Pembentukan OJK akan mengambil alih fungsi pengawasan yang selama ini
dijalankan BI dan Bapepam-LK.
KELEMAHAN
ATURAN HUKUM DAN PENTINGNYA REFORMASI HUKUM ASURANSI
Kasus Bakrie
Life juga memunculkan fakta adanya kelemahan dalam aturan hukum di bidang
asuransi. Hal ini disebabkan UU 2/ 1992 tentang Usaha Perasuransian yang
dibentuk pada masa Orde Baru belum pernah direvisi hingga saat ini, padahal UU
Bank Indonesia dan UU Perbankan telah direvisi beberapa kali mengikuti
perkembangan sosial-ekonomi-politik yang begitu cepat di era Reformasi.
Pada saat
pengajuan RUU bidang Keuangan pada tahun 2003, Pemerintah telah menyertakan RUU
Otoritas Jasa Keuangan dan RUU untuk mengamandemen undang-undang bidang jasa
finansial, seperti pasar modal, asuransi, dan dana pensiun. Tetapi, yang lolos
menjadi UU hanya amandemen UU BI, yaitu UU Nomor 3 Tahun 2004 dan yang lainnya
sampai kini masih menyangkut di DPR. Dari segi infrastruktur, Pemerintah telah
menyiapkan diri dengan memerger Badan Pengawas Pasar Modal (Bapepam) dengan
Direktorat Lembaga Keuangan (DJLK) menjadi Bapepam-LK berdasarkan Peraturan
Presiden Nomor 94 Tahun 2006 tentang Perubahan Ketiga atas Peraturan Presiden
Nomor 9 Tahun 2005 tentang Kedudukan, Tugas, Fungsi, Susunan Organisasi, dan
Tata Kerja Kementerian Negara Republik Indonesia.(Rijanta Triwahjana, 2008).
Kelemahan
aturan dalam UU 2/ 1992 meliputi 4 (empat) hal sebagai berikut :
a) UU 2/
1992 belum mencantumkan secara jelas peran Bapepam-LK sebagai otoritas
regulator dan pengawas perusahaan asuransi di bawah kendali Menteri Keuangan.
b) UU 2/
1992 belum mengatur tentang pemasaran produk-produk asuransi hibrida.
c) UU 2/
1992 belum mengatur pembentukan lembaga penjamin dana nasabah asuransi.
d) UU 2/
1992 belum mengatur peran lembaga penjamin dana nasabah asuransi dalam upaya
penyelamatan maupun kepailitan/ likuidasi perusahaan asuransi.
Kelemahan
pertama dapat diatasi dengan membuat UU tentang Bapepam-LK sehingga kedudukan
Bapepam-LK lebih independen (tidak lagi di bawah Menteri Keuangan) sehingga
kedudukannya setara dengan Bank Indonesia. DiAmerika Serikat, lembaga pengawas
pasar modal dan pengawas perusahaan asuransi berdiri sendiri-sendiri dan
berstatus independen karena tidak bertanggung-jawab kepada Menteri Keuangan.
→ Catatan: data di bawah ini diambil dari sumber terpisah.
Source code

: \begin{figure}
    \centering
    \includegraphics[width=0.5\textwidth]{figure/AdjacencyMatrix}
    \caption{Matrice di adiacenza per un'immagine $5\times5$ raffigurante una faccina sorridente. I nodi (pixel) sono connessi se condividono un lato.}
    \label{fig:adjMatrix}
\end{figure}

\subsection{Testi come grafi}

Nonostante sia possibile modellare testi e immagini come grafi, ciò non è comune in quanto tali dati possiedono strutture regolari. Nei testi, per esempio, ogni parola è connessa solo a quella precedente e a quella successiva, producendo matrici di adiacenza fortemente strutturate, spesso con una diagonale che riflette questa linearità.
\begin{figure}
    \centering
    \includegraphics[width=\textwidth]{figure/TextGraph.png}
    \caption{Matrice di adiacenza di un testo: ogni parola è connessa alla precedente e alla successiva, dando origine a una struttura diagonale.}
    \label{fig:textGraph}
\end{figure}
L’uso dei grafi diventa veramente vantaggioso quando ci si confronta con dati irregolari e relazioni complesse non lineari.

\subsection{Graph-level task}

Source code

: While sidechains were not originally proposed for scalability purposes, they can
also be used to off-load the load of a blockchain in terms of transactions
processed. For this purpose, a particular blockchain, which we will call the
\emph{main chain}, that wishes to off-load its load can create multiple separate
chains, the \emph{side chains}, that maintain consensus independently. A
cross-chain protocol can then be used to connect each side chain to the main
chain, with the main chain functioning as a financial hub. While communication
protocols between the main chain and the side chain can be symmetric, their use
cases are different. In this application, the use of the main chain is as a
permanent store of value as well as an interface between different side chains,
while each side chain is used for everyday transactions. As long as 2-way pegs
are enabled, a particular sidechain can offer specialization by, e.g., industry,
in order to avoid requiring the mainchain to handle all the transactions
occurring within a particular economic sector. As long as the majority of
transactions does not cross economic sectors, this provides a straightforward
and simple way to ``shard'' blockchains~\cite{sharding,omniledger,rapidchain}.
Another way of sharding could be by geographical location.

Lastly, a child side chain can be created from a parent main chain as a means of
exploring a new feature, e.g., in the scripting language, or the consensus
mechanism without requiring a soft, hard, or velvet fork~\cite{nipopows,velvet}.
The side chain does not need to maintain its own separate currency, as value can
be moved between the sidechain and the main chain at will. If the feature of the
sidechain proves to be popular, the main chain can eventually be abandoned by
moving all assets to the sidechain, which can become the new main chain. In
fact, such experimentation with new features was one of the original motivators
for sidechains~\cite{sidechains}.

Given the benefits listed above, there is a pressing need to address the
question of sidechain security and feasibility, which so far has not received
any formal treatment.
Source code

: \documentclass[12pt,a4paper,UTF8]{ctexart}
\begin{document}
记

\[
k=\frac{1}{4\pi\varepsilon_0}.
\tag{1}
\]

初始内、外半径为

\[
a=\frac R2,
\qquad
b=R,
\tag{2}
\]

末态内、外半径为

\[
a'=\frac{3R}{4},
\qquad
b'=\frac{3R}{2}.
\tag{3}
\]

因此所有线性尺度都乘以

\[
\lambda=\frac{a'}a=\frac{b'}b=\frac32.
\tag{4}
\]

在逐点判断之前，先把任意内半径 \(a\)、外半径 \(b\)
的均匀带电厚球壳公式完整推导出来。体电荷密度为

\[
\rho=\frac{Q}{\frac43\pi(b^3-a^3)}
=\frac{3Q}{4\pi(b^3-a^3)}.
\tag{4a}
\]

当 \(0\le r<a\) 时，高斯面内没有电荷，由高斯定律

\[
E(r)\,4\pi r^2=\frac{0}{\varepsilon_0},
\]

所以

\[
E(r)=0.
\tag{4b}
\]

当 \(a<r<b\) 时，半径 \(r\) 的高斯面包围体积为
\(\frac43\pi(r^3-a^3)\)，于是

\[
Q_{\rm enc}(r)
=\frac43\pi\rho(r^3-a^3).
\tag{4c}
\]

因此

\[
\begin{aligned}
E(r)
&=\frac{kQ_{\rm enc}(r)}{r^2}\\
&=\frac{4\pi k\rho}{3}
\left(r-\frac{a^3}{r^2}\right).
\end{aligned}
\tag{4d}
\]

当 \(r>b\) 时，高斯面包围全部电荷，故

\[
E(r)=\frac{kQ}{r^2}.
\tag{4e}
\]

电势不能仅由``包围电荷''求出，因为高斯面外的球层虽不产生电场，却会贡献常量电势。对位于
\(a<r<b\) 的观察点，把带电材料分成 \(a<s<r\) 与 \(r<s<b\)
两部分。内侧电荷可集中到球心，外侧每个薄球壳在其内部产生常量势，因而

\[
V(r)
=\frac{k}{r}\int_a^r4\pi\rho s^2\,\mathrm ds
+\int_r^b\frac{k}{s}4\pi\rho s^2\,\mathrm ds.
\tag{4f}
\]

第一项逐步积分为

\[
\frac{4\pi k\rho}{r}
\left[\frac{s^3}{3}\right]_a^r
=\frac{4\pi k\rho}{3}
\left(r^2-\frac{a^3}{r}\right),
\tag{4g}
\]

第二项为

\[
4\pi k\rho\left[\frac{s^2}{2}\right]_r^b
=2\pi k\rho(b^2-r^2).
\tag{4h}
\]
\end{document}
Kelemahan pertama ini juga dapat diatasi melalui pembentukan lembaga superbody
seperti OJK (Otoritas Jasa Keuangan) yang independen dan bertugas mengawasi
seluruh perusahaan di sektor jasa keuangan.. Pola pengawasan model OJK mirip
dengan pola pengawasan yang diterapkan di Inggris.
Menurut
Wulan Tunjung Palupi (2009) terdapat dua aliran pemikiran dalam bidang
pengawasan sektor keuangan. Yang pertama menganut prinsip bahwa supervisi
berbagai institusi keuangan dilakukan oleh beberapan lembaga yang terpisah.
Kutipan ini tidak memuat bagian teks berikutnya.